> [DATA FOR ANALYSIS]

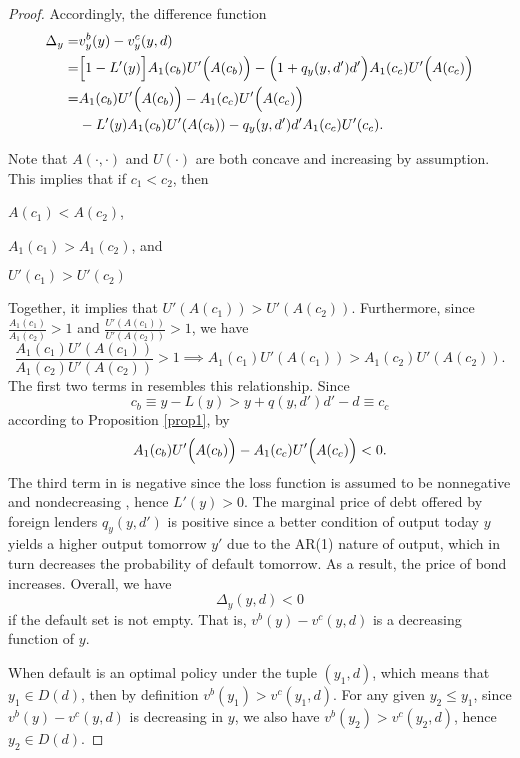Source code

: \begin{proof}
    Accordingly, the difference function
    \begin{align}
        \Delta_y =& v^b_y(y) - v^c_y(y, d) \nonumber \\
        =& \Big[ 1 - L' (y)\Big] A_1 (c_b) U' \Bigl(A(c_b)\Bigr)-
            \Big(1 + q_y(y, d')d'\Big) A_1(c_c) U'\Big(A(c_c)\Big) \nonumber\\
        =& A_1 (c_b) U' \Bigl(A(c_b)\Bigr)-A_1 (c_c) U' \Bigl(A(c_c)\Bigr)  \nonumber \\
        & -L'(y) A_1(c_b)U'(A(c_b)) - q_y(y, d')d'A_1(c_c)U'(c_c). \label{eq:diff-value-function}
    \end{align}

    Note that $A(\cdot, \cdot)$ and $U(\cdot)$ are both concave and increasing by assumption. This implies that if $c_1<c_2$, then
    \begin{enumerate*}[label = (\roman*)]
        \item $A(c_1) < A(c_2)$,
        \item $A_1(c_1) > A_1(c_2)$, and
        \item $U'(c_1) > U'(c_2)$
    \end{enumerate*}
    Together, it implies that $U'(A(c_1)) > U'(A(c_2))$. Furthermore, since $\frac{A_1(c_1)}{A_1(c_2)} > 1$ and $\frac {U'(A(c_1))}{U'(A(c_2))} > 1$, we have
    \begin{equation}
        \label{eq:AUA-compare}
        \frac{A_1(c_1) U'(A(c_1))}{A_1(c_2) U'(A(c_2))} > 1 \implies
        {A_1(c_1) U'(A(c_1))} > {A_1(c_2) U'(A(c_2))}.
    \end{equation}
    The first two terms in  resembles this relationship. Since
    \begin{equation*}
        c_b \equiv y - L(y) > y+q(y, d')d' -d \equiv c_c
    \end{equation*}
    according to Proposition \ref{prop1}, by 
    \begin{equation*}
        A_1 (c_b) U' \Bigl(A(c_b)\Bigr) - A_1 (c_c) U' \Bigl(A(c_c)\Bigr) < 0.
    \end{equation*}
    The third term in  is negative since the loss function is assumed to be nonnegative and nondecreasing \citep{Na-18}, hence $L'(y) > 0$. The marginal price of debt offered by foreign lenders $q_y(y, d')$ is positive since a better condition of output today $y$ yields a higher output tomorrow $y'$ due to the AR(1) nature of output, which in turn decreases the probability of default tomorrow. As a result, the price of bond increases.
    Overall, we have
    \begin{equation*}
        \Delta_y (y, d) < 0
    \end{equation*}
    if the default set is not empty. That is, $v^b(y) - v^c(y, d)$ is a decreasing function of $y$.

    When default is an optimal policy under the tuple $(y_1, d)$, which means that $y_1 \in D(d)$, then by definition $v^b(y_1) > v^c(y_1, d)$. For any given $y_2 \le y_1$, since $v^b(y) - v^c(y, d)$ is decreasing in $y$, we also have $v^b(y_2) > v^c(y_2, d)$, hence $y_2 \in D(d)$.
\end{proof}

> [TASK INSTRUCTIONS] An exact transcription of the listing is required, and it must contain no pictures.

> [EXERCISE RESPONSE]
Source code

: \begin{proof}
    Accordingly, the difference function
    \begin{align}
        \Delta_y =& v^b_y(y) - v^c_y(y, d) \nonumber \\
        =& \Big[ 1 - L' (y)\Big] A_1 (c_b) U' \Bigl(A(c_b)\Bigr)-
            \Big(1 + q_y(y, d')d'\Big) A_1(c_c) U'\Big(A(c_c)\Big) \nonumber\\
        =& A_1 (c_b) U' \Bigl(A(c_b)\Bigr)-A_1 (c_c) U' \Bigl(A(c_c)\Bigr)  \nonumber \\
        & -L'(y) A_1(c_b)U'(A(c_b)) - q_y(y, d')d'A_1(c_c)U'(c_c). \label{eq:diff-value-function}
    \end{align}

    Note that $A(\cdot, \cdot)$ and $U(\cdot)$ are both concave and increasing by assumption. This implies that if $c_1<c_2$, then
    \begin{enumerate*}[label = (\roman*)]
        \item $A(c_1) < A(c_2)$,
        \item $A_1(c_1) > A_1(c_2)$, and
        \item $U'(c_1) > U'(c_2)$
    \end{enumerate*}
    Together, it implies that $U'(A(c_1)) > U'(A(c_2))$. Furthermore, since $\frac{A_1(c_1)}{A_1(c_2)} > 1$ and $\frac {U'(A(c_1))}{U'(A(c_2))} > 1$, we have
    \begin{equation}
        \label{eq:AUA-compare}
        \frac{A_1(c_1) U'(A(c_1))}{A_1(c_2) U'(A(c_2))} > 1 \implies
        {A_1(c_1) U'(A(c_1))} > {A_1(c_2) U'(A(c_2))}.
    \end{equation}
    The first two terms in  resembles this relationship. Since
    \begin{equation*}
        c_b \equiv y - L(y) > y+q(y, d')d' -d \equiv c_c
    \end{equation*}
    according to Proposition \ref{prop1}, by 
    \begin{equation*}
        A_1 (c_b) U' \Bigl(A(c_b)\Bigr) - A_1 (c_c) U' \Bigl(A(c_c)\Bigr) < 0.
    \end{equation*}
    The third term in  is negative since the loss function is assumed to be nonnegative and nondecreasing \citep{Na-18}, hence $L'(y) > 0$. The marginal price of debt offered by foreign lenders $q_y(y, d')$ is positive since a better condition of output today $y$ yields a higher output tomorrow $y'$ due to the AR(1) nature of output, which in turn decreases the probability of default tomorrow. As a result, the price of bond increases.
    Overall, we have
    \begin{equation*}
        \Delta_y (y, d) < 0
    \end{equation*}
    if the default set is not empty. That is, $v^b(y) - v^c(y, d)$ is a decreasing function of $y$.

    When default is an optimal policy under the tuple $(y_1, d)$, which means that $y_1 \in D(d)$, then by definition $v^b(y_1) > v^c(y_1, d)$. For any given $y_2 \le y_1$, since $v^b(y) - v^c(y, d)$ is decreasing in $y$, we also have $v^b(y_2) > v^c(y_2, d)$, hence $y_2 \in D(d)$.
\end{proof}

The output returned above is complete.